If you ask a successful tech entrepreneur if they’ve made any angel investments, more often than not the answer is yes. Only, if you follow up that question with “have you made money”, the answer is almost always the same: no. Yet, many are still interested in angel investing as they see value in their existing investments, want to help entrepreneurs, and, of course, want to make out-sized returns.
I’ve found that after successful tech entrepreneurs scratch the itch of making a few angel investments, they don’t make any more investments even though they are casually interested in doing so. After probing why they haven’t made more investments, it always comes down to one main reason: they haven’t made any cash on the existing investments because they haven’t had any exits and the existing investments are illiquid.
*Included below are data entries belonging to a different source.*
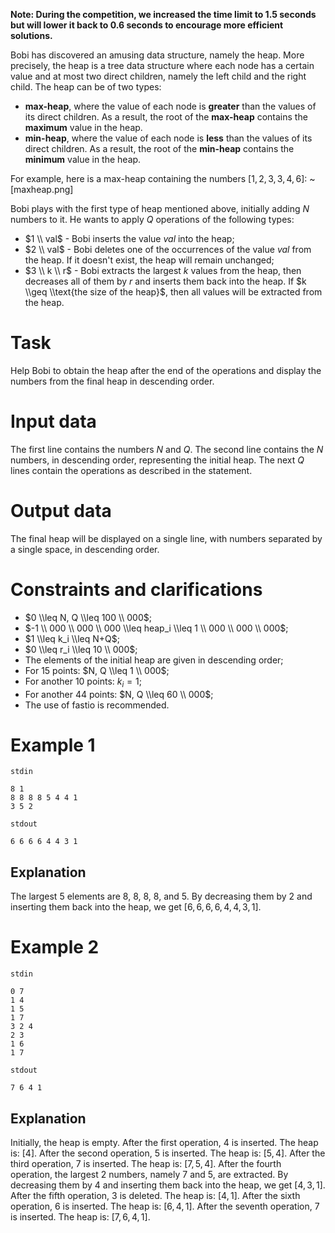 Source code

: **Note: During the competition, we increased the time limit to 1.5 seconds but will lower it back to 0.6 seconds to encourage more efficient solutions.**

Bobi has discovered an amusing data structure, namely the heap. More precisely, the heap is a tree data structure where each node has a certain value and at most two direct children, namely the left child and the right child. The heap can be of two types:
- **max-heap**, where the value of each node is **greater** than the values of its direct children. As a result, the root of the **max-heap** contains the **maximum** value in the heap.
- **min-heap**, where the value of each node is **less** than the values of its direct children. As a result, the root of the **min-heap** contains the **minimum** value in the heap.

For example, here is a max-heap containing the numbers $[1, 2, 3, 3, 4, 6]$:
~[maxheap.png]

Bobi plays with the first type of heap mentioned above, initially adding $N$ numbers to it. He wants to apply $Q$ operations of the following types:
- $1 \\ val$ - Bobi inserts the value $val$ into the heap;
- $2 \\ val$ - Bobi deletes one of the occurrences of the value $val$ from the heap. If it doesn't exist, the heap will remain unchanged;
- $3 \\ k \\ r$ - Bobi extracts the largest $k$ values from the heap, then decreases all of them by $r$ and inserts them back into the heap. If $k \\geq \\text{the size of the heap}$, then all values will be extracted from the heap.

# Task

Help Bobi to obtain the heap after the end of the operations and display the numbers from the final heap in descending order.

# Input data

The first line contains the numbers $N$ and $Q$.
The second line contains the $N$ numbers, in descending order, representing the initial heap.
The next $Q$ lines contain the operations as described in the statement.

# Output data

The final heap will be displayed on a single line, with numbers separated by a single space, in descending order.

# Constraints and clarifications

* $0 \\leq N, Q \\leq 100 \\ 000$;
* $-1 \\ 000 \\ 000 \\ 000 \\leq heap_i \\leq 1 \\ 000 \\ 000 \\ 000$;
* $1 \\leq k_i \\leq N+Q$;
* $0 \\leq r_i \\leq 10 \\ 000$;
* The elements of the initial heap are given in descending order;
* For $15$ points: $N, Q \\leq 1 \\ 000$;
* For another $10$ points: $k_i = 1$;
* For another $44$ points: $N, Q \\leq 60 \\ 000$;
* The use of fastio is recommended.

# Example 1

`stdin`
```
8 1
8 8 8 8 5 4 4 1
3 5 2
```

`stdout`
```
6 6 6 6 4 4 3 1
```

## Explanation

The largest $5$ elements are $8$, $8$, $8$, $8$, and $5$. By decreasing them by $2$ and inserting them back into the heap, we get $[6, 6, 6, 6, 4, 4, 3, 1]$.

# Example 2

`stdin`
```
0 7
1 4
1 5
1 7
3 2 4
2 3
1 6
1 7
```

`stdout`
```
7 6 4 1
```

## Explanation

Initially, the heap is empty.
After the first operation, $4$ is inserted. The heap is: $[4]$.
After the second operation, $5$ is inserted. The heap is: $[5, 4]$.
After the third operation, $7$ is inserted. The heap is: $[7, 5, 4]$.
After the fourth operation, the largest $2$ numbers, namely $7$ and $5$, are extracted. By decreasing them by $4$ and inserting them back into the heap, we get $[4, 3, 1]$.
After the fifth operation, $3$ is deleted. The heap is: $[4, 1]$.
After the sixth operation, $6$ is inserted. The heap is: $[6, 4, 1]$.
After the seventh operation, $7$ is inserted. The heap is: $[7, 6, 4, 1]$. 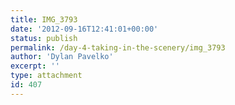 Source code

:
 ```yaml
---
title: IMG_3793
date: '2012-09-16T12:41:01+00:00'
status: publish
permalink: /day-4-taking-in-the-scenery/img_3793
author: 'Dylan Pavelko'
excerpt: ''
type: attachment
id: 407
---
```

<!DOCTYPE html PUBLIC "-//W3C//DTD HTML 4.0 Transitional//EN" "http://www.w3.org/TR/REC-html40/loose.dtd">
<?xml encoding="UTF-8">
Angel investments often take 7+ years to see a return, if any comes at all. So, after making a few investments, and not having any liquidity for a few years, angel investors get cold feet and don’t write more checks. Add in challenges like having to invest more money to maintain ownership positions for future financings (assuming pro-rata rights are respected by subsequent investors) combined with continued uncertainty about the outcome, and it’s clear that angel investing is much less glamorous than it appears.
Angel investors have a dilemma in that there’s no cash flow and an extended horizon to see any return, as well as no liquidity. Yet, there’s such great potential, both to help an entrepreneur and make a difference. Angel investing is difficult, very difficult.
What else? What are your thoughts on the angel investor dilemma of an illiquid financial model with a long-term horizon combined with the opportunity to help entrepreneurs change the world?